Under Sao Sokha, the gendarmerie has been systematically abusive. It played a crucial role in the violent suppression of opposition party protests against alleged fraud in the 1998 Cambodian national elections. For example, UN investigators identified gendarmes as the perpetrators of the torture and execution of two detainees.

Since Sao Sokha was promoted to be Royal Gendarmerie of Cambodia (GRK) national commander in 1999, the force has frequently been involved in violently breaking up peaceful political and social protest gatherings in Phnom Penh and the provinces. Gendarmes have regularly applied excessive force in these operations, injuring, sometimes seriously, students, workers, and others. They have also repeatedly participated in violent and illegal land evictions. Since at least 2005, gendarmes have been using live fire against anti-eviction protesters and other demonstrators, including instances in which people were killed because of excessive use of force. They were involved in two notorious killings in 2012: that of environmentalist Chhut Wutthy in Koh Kong province and of a young woman shot to death during an anti-eviction protest movement in Kratie province.

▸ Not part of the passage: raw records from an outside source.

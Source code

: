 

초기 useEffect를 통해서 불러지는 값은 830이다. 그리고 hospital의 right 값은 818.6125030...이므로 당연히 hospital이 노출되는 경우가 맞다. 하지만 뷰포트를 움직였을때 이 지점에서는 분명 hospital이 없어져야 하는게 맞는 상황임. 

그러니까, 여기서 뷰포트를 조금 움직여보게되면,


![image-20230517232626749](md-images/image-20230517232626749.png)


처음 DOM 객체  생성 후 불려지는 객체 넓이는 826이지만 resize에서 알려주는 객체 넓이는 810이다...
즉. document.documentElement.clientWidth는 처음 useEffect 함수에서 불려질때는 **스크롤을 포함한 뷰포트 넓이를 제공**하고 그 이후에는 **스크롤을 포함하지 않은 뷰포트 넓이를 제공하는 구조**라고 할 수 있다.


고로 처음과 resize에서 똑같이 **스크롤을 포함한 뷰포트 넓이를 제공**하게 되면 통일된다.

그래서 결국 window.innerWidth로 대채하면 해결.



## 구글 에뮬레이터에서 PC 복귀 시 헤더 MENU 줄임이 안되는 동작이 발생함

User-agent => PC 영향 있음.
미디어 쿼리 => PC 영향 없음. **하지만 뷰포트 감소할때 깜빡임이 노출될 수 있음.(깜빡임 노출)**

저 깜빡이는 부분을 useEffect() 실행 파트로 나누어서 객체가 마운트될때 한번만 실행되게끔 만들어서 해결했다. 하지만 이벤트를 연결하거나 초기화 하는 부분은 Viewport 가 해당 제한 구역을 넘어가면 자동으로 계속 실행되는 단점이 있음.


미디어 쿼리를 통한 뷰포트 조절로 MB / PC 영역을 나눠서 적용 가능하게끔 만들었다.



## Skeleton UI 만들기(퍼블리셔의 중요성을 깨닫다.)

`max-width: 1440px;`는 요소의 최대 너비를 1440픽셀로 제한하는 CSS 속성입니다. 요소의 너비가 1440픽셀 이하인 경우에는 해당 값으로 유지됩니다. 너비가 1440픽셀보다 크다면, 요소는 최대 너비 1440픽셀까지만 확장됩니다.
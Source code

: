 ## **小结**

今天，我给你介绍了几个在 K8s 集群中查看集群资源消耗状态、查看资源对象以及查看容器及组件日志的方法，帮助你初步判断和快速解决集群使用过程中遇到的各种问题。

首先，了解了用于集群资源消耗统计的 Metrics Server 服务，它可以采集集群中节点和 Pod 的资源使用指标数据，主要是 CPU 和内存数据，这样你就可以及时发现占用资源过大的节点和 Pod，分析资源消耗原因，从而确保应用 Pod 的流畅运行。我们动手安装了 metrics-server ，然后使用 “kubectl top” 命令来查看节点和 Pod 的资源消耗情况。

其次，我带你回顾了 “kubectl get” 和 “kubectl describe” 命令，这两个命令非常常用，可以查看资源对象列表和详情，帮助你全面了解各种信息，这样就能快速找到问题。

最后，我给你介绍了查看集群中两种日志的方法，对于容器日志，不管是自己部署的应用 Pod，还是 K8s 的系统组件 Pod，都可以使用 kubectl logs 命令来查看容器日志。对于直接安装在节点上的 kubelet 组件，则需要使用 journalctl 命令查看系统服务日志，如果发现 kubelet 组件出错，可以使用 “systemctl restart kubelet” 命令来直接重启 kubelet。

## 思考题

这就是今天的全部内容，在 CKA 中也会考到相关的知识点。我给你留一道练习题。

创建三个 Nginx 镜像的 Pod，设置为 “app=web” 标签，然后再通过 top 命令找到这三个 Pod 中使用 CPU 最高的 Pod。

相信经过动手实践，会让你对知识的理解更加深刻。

The gendarmerie’s actions in Phnom Penh in January 2014 included operations forcibly preventing and violently suppressing peaceful assemblies by the opposition Cambodia National Rescue Party (CNRP), which was protesting the fraud-ridden July 2013 national elections, and by factory workers striking for higher pay. Throughout 2014, gendarmes continued to break up or block peaceful gatherings, marches, protests, and strikes, including CNRP events, at times using excessive force. Gendarmes also participated in often violent evictions of urban poor people from their land and homes and threatened those attempting to expose allegedly illegal gendarme business activities.

Sao Sokha’s remarks about the opposition were endorsed by Phnom Penh Governor Pa Socheatevong. Confirming that Hun Sen himself had approved the January 3, 2014 security force operations, Socheatevong said at the conference that these actions ensured that “the enemy – in other words, the opposition party,” had been unable to mobilize or support ever larger gatherings, restoring what the government considered to be social and political order.

Sao Sokha shares authority over the Phnom Penh gendarmerie with Pa Socheatevong and Phnom Penh gendarmerie commander Gen. Rat Sreang. Despite their party positions, Sokha, Socheatevong, and Sreang are legally required to be politically neutral state officials.

“Sao Sokha’s record and policy pronouncements make clear that he is incapable of political neutrality or leading the gendarmerie as anything other than a force of CPP repression,” Adams said. “Donors wanting to see genuine reform of Cambodia’s security forces should make respect for human rights and non-partisanship a requirement for all police, military, and gendarmerie commanders.”